True story: A small college in the Midwest wanted to put up a wind turbine on their campus. The school, being on top of a hill in the middle of the prairie, had enough wind to produce upwards of 3/4 of their needed electricity, so the project made good sense. But when it came time to talk to the people living nearby, the school ran into some opposition. In particular, from a farmer who thought the noise and appearance of the wind turbine would lower property values.
The punchline: He was a pig farmer.*
The point here is not that irony is funny. (Although, it totally is.) Instead, this is about the cultural role that farmer represents. NIMBY--Not In My Backyard--is traditionally defined as what happens when people are, generally, in favor of something, but don't want the necessary infrastructure built anywhere they can see it. Bacon is delicious, but you don't want to live next door to a pig farm. Sustainable energy is great, but you don't want a wind turbine mucking up your views.

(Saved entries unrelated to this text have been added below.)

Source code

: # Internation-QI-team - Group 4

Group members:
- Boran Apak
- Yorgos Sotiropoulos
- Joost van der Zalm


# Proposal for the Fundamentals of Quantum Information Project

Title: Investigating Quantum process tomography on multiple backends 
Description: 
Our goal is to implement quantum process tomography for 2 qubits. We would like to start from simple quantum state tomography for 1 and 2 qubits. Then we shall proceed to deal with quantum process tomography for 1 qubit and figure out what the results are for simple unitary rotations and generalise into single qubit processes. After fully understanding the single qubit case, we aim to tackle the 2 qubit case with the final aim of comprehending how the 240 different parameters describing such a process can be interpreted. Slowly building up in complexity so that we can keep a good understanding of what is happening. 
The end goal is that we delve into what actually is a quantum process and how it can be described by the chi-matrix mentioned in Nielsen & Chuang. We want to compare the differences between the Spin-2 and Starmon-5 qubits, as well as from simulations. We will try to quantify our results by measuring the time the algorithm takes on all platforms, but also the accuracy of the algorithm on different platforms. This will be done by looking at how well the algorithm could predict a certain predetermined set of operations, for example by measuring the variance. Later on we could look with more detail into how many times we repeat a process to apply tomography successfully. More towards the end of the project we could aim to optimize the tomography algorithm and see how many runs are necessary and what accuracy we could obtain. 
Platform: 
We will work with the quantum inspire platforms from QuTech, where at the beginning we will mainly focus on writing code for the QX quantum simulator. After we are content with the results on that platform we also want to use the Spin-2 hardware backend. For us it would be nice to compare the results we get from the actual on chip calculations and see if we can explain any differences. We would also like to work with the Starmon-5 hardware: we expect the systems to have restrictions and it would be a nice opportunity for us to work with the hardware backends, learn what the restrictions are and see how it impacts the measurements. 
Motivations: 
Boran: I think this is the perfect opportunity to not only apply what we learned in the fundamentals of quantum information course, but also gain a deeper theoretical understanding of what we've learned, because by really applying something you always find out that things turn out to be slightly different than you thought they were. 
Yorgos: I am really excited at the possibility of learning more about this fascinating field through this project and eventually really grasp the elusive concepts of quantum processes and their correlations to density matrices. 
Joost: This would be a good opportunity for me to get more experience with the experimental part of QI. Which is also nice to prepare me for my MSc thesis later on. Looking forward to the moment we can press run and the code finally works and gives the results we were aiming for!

It's really easy to write off any opposition that gets labeled as NIMBY. After all, infrastructure has to be built somewhere, and everywhere is somebody's backyard. Therefore, NIMBYists are selfish twits who can't see beyond their own nose. But the truth, as per usual, is more complicated. Thanks to wind power projects, and the supposedly NIMBY reactions against them, political and social scientists are learning what we really talk about when we talk about NIMBY. Their discoveries could have wide-reaching implications, both for how we understand public opposition to infrastructure projects--and for how we respond to it and get what needs to be built built.
Note for city dwellers and others who don't get the joke: Large pig farms are generally smelly, considered unattractive, and tend to lower property values.